Thanks for this decent problem! kudos to the Author :slightly_smiling_face:.

8 Likes

Hey, I used Disjoint set union to get number of connected components but gives TLE for Subtask 2. Can you check what am I missing ? Thank you :smiley:
https://www.codechef.com/viewsolution/44202978

1 Like

Hi, I did the algorithm as described, but got WA in whole second set. Where did I go wrong? Thanks.

https://www.codechef.com/viewsolution/44219270

You are creating a graph on the set of students and finding connected components in it. Take a look at the constraints - there can be upto 10^9 students, so that obviously won’t work.
The intended solution is to create a graph on the set of clubs instead, of which there are at most 1000.

3 Likes

@iceknight1093 I have done coordinate compression + DSU , can you please help me know why I am getting TLE
https://www.codechef.com/viewsolution/44210405

Oh yes! But let’s say I merge sets that have the same clubs to find x. How do I find y with a DSU implementation?
Or maybe I’m missing something entirely?

Good question. Had fun solving it!

1 Like

Can someone please give links to more problems based on Intervals.

2 Likes

Your computation of cnt doesn’t look right to me.
Try the following case

Click
1
3
5
2
1
1 5
1
2 2
1
3 3

The answer should be 2, you print 4.

1 Like

You also print 4 on the test case I shared in my previous comment, when the answer is supposed to be 2. Maybe you can use that to debug?

Assuming you implement things properly, you get y almost for free when computing x - please do read through the editorial, I’ve tried to explain in some detail.

1 Like

Yeah, thanks very much. I’ve solved that issue, but my new fix still seems to be incorrect. I’ll try to figure it out though. :slight_smile:

i tried using dsu on clubs , but im getting WA . is it possible for someone to suggest any test cases so that i can debug my code .
the link to my code is CodeChef: Practical coding for everyone . can you check what i am missing ?
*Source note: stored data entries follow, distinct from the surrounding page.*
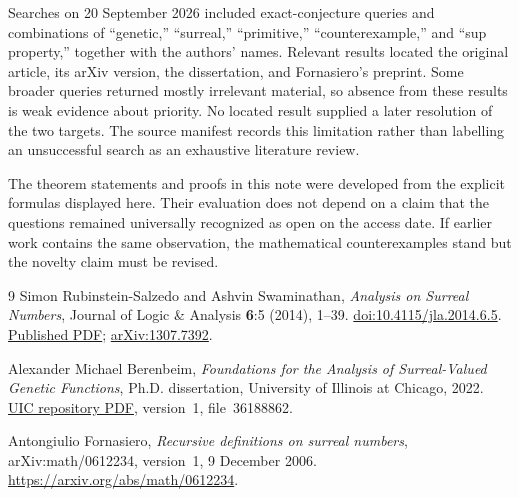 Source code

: \documentclass[11pt,letterpaper]{article}
\numberwithin{equation}{section}
\theoremstyle{definition}
\theoremstyle{remark}
\begin{document}
Searches on 20 September 2026 included exact-conjecture queries and
combinations of ``genetic,'' ``surreal,'' ``primitive,'' ``counterexample,''
and ``sup property,'' together with the authors' names. Relevant results
located the original article, its arXiv version, the dissertation, and
Fornasiero's preprint. Some broader queries returned mostly irrelevant
material, so absence from these results is weak evidence about priority.
No located result supplied a later resolution of the two targets.
The source manifest records this limitation rather than labelling an
unsuccessful search as an exhaustive literature review.

The theorem statements and proofs in this note were developed from the
explicit formulas displayed here. Their evaluation does not depend on a
claim that the questions remained universally recognized as open on the
access date. If earlier work contains the same observation, the
mathematical counterexamples stand but the novelty claim must be revised.

\begin{thebibliography}{9}
\small
{}
Simon Rubinstein-Salzedo and Ashvin Swaminathan,
\emph{Analysis on Surreal Numbers},
Journal of Logic \& Analysis \textbf{6}:5 (2014), 1--39.
\href{https://doi.org/10.4115/jla.2014.6.5}{doi:10.4115/jla.2014.6.5}.
\href{https://math.hawaii.edu/home/jla/210-758-1-PB.pdf}{Published PDF};
\href{https://arxiv.org/abs/1307.7392}{arXiv:1307.7392}.

Alexander Michael Berenbeim,
\emph{Foundations for the Analysis of Surreal-Valued Genetic Functions},
Ph.D. dissertation, University of Illinois at Chicago, 2022.
\href{https://indigo.uic.edu/articles/thesis/Foundations_for_the_Analysis_of_Surreal-Valued_Genetic_Functions/20253705/1/files/36188862.pdf}{UIC repository PDF}, version~1, file~36188862.

Antongiulio Fornasiero,
\emph{Recursive definitions on surreal numbers},
arXiv:math/0612234, version~1, 9 December 2006.
\url{https://arxiv.org/abs/math/0612234}.
\end{thebibliography}
\end{document}

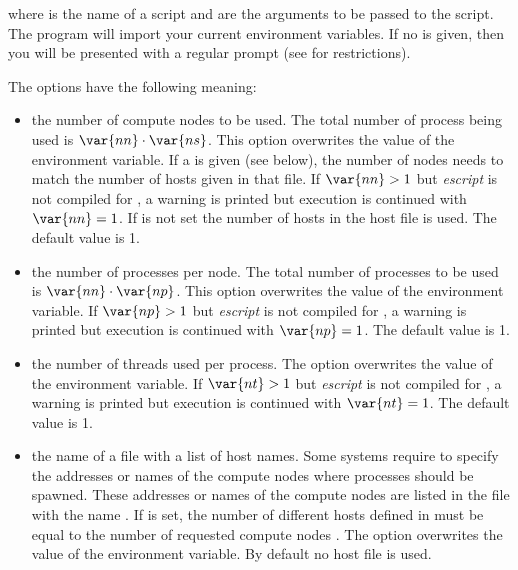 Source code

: where  is the name of a script and  are the arguments to
be passed to the script.
The  program will import your current environment variables. 
If no  is given, then you will be presented with a regular \PYTHON
prompt (see  for restrictions).

The options have the following meaning:
\begin{itemize}
\item[\programopt{-n} \var{nn}] the number of compute nodes  to be used.
    The total number of process being used is $\var{nn} \cdot \var{ns}$.
    This option overwrites the value of the 
    environment variable. 
    If a  is given (see below), the number of nodes needs to
    match the number of hosts given in that file.
    If $\var{nn}>1$ but {\it escript} is not compiled for \MPI, a warning is
    printed but execution is continued with $\var{nn}=1$.
    If  is not set the number of hosts in the host file is
    used. The default value is 1.
 
\item[\programopt{-p} \var{np}] the number of \MPI processes per node.
    The total number of processes to be used is $\var{nn} \cdot \var{np}$.
    This option overwrites the value of the 
    environment variable.
    If $\var{np}>1$ but {\it escript} is not compiled for \MPI, a warning is
    printed but execution is continued with $\var{np}=1$.
    The default value is 1.

\item[\programopt{-t} \var{nt}] the number of threads used per process.
    The option overwrites the value of the 
    environment variable.
    If $\var{nt}>1$ but {\it escript} is not compiled for \OPENMP, a warning
    is printed but execution is continued with $\var{nt}=1$.
    The default value is 1.

\item[\programopt{-f} \var{hostfile}] the name of a file with a list of host names.
    Some systems require to specify the addresses or names of the compute
    nodes where \MPI processes should be spawned.
    These addresses or names of the compute nodes are listed in the file with
    the name .
    If  is set, the number of different hosts defined in 
    must be equal to the number of requested compute nodes .
    The option overwrites the value of the  environment
    variable. By default no host file is used.


\end{itemize}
Why I’m getting TLE in subtask 2? I’m constructing a graph of size at most 10^5 (C*x) and do BFS Traversal to find non-intersecting clubs.
code is here Solution: 44236788 | CodeChef it’s time complexity is O(c*x log(c*x)))
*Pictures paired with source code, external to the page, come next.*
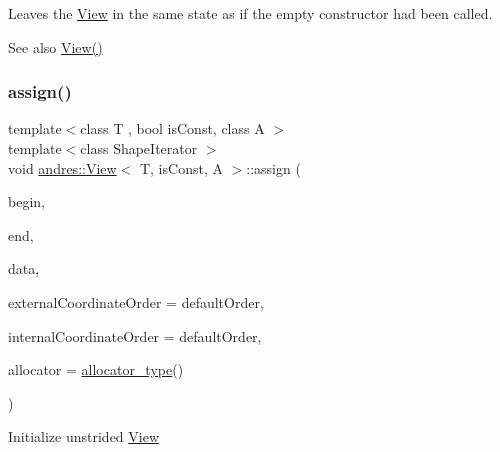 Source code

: Leaves the \hyperlink{classandres_1_1View}{View} in the same state as if the empty constructor had been called.

\begin{DoxySeeAlso}{See also}
\hyperlink{classandres_1_1View_a2658181be4befdf722462ab951ba8a67}{View()} 
\end{DoxySeeAlso}
\mbox{\label{classandres_1_1View_ab227fd41b348249cbc149b5cff2cee49}} 
\subsubsection{\texorpdfstring{assign()}{assign()}\hspace{0.1cm}{\footnotesize\ttfamily [2/3]}}
{\footnotesize\ttfamily template$<$class T , bool is\+Const, class A $>$ \\
template$<$class Shape\+Iterator $>$ \\
void \hyperlink{classandres_1_1View}{andres\+::\+View}$<$ T, is\+Const, A $>$\+::assign (\begin{DoxyParamCaption}\item[{Shape\+Iterator}]{begin,  }\item[{Shape\+Iterator}]{end,  }\item[{\hyperlink{classandres_1_1View_a9a201594c82be89fccd0fe644ea2f09c}{pointer}}]{data,  }\item[{const \hyperlink{namespaceandres_a2ac8b7aa89d44e8188a7c0ba50f4306b}{Coordinate\+Order} \&}]{external\+Coordinate\+Order = {\ttfamily defaultOrder},  }\item[{const \hyperlink{namespaceandres_a2ac8b7aa89d44e8188a7c0ba50f4306b}{Coordinate\+Order} \&}]{internal\+Coordinate\+Order = {\ttfamily defaultOrder},  }\item[{const \hyperlink{classandres_1_1View_a175e5862a7133a937e7901e5894c2e10}{allocator\+\_\+type} \&}]{allocator = {\ttfamily \hyperlink{classandres_1_1View_a175e5862a7133a937e7901e5894c2e10}{allocator\+\_\+type}()} }\end{DoxyParamCaption})\hspace{0.3cm}{\ttfamily [inline]}}

Initialize unstrided \hyperlink{classandres_1_1View}{View}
There were several issues with your code:

  1. There was a useless vi club(n + 1, 0) which is bad for when n \leq 10^9
  2. Your mul(x, y) function is too slow. while (prod >= MOD) doesn’t really work well because you might have to do \mathcal{O}(MOD) subtractions to get the result down - just take the mod directly instead.
  3. Your power(x, y) function is technically wrong as well, but it gets saved by C++ being smart.
  4. Fixing the above will make your code run fast enough, but it gets WA because you’re missing a case.
Try this input
1
1 4 2
1
1 1

A couple of my latest submissions fix your code, take a look at them if you like.

:neutral_face::relieved:that was my mistakes but,
ThankYou so much after fixing this I got fully accepted, thank you for helping.

You forgot to account for the students not in a club, before the first interval.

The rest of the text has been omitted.